GD, leg, external plate is what's scribbled there, and Mako has an idea.

 

***

 

She's no doctor, and she doesn't know much of anything about the medical requirements for a leg prosthesis. They won't be perfect. They don't have to be. Mako's not aiming for a revolutionary invention or something that would stand the long process of testing and registration. She merely wants to help her friend, and she figures she knows everything she'll need to for that.

Transferring the mechanics of a Jaeger's leg to human size isn't without its complications, but Mako has never shied away from a challenge. She fiddles and adjusts and calculates. She experiments and fails and does it all again. She shrinks down the drift technology into a pocket-sized device that should, if she succeeds, allow Raleigh to at least sit and stand and walk.

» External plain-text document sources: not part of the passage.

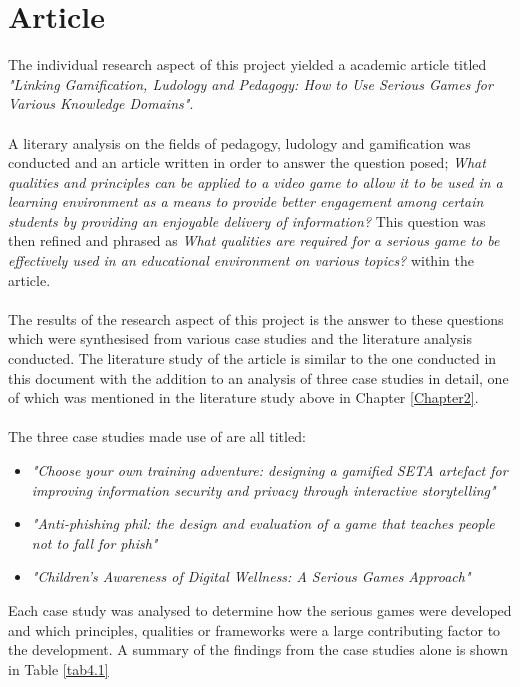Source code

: \section{Article}
The individual research aspect of this project yielded a academic article titled \textit{"Linking Gamification, Ludology and Pedagogy: How to Use Serious Games for Various Knowledge Domains"}.
\\\\
A literary analysis on the fields of pedagogy, ludology and gamification was conducted and an article written in order to answer the question posed; \textit{What qualities and principles can be applied to a video game to allow it to be used in a learning environment as a means to provide better engagement among certain students by providing an enjoyable delivery of information?} This question was then refined and phrased as \textit{What qualities are required for a serious game to be effectively used in an educational environment on various topics?} within the article.
\\\\
The results of the research aspect of this project is the answer to these questions which were synthesised from various case studies and the literature analysis conducted. The literature study of the article is similar to the one conducted in this document with the addition to an analysis of three case studies in detail, one of which was mentioned in the literature study above in Chapter \ref{Chapter2}.
\\\\
The three case studies made use of are all titled:
\begin{itemize}
\item \textit{"Choose your own training adventure: designing a gamified SETA artefact for improving information security and privacy through interactive storytelling"}
\item \textit{"Anti-phishing phil: the design and evaluation of a game that teaches people not to fall for phish"}
\item \textit{"Children’s Awareness of Digital Wellness: A Serious Games Approach"}
\end{itemize}

\noindent Each case study was analysed to determine how the serious games were developed and which principles, qualities or frameworks were a large contributing factor to the development. A summary of the findings from the case studies alone is shown in Table \ref{tab4.1}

Sensai hasn't raised her to be vain, but he did teach her to be realistic and confident about her skill. If there's anyone who can make this work, it's her, and she's uniquely motivated too.

 

***

 

They're all just stories in the end – that's what goes through Mako's head again as she lays finishing touches to the legs, wires the last circuits together and solders the whole thing shut. But maybe this isn't the end.

She's tested them as much as she could without him. The device to command them works. There will likely be kinks to iron out when it comes to stability and balance, but she's not worried about that. She'll too figure it out. Tomorrow, she'll show the legs to Raleigh. She lays the tools aside and gingerly touches the cold, worn metal – scraps of the old Jaeger that meant so much to both of them, making them whole once more. She smiles.

Their story won't be a tragedy. Not if she can help it.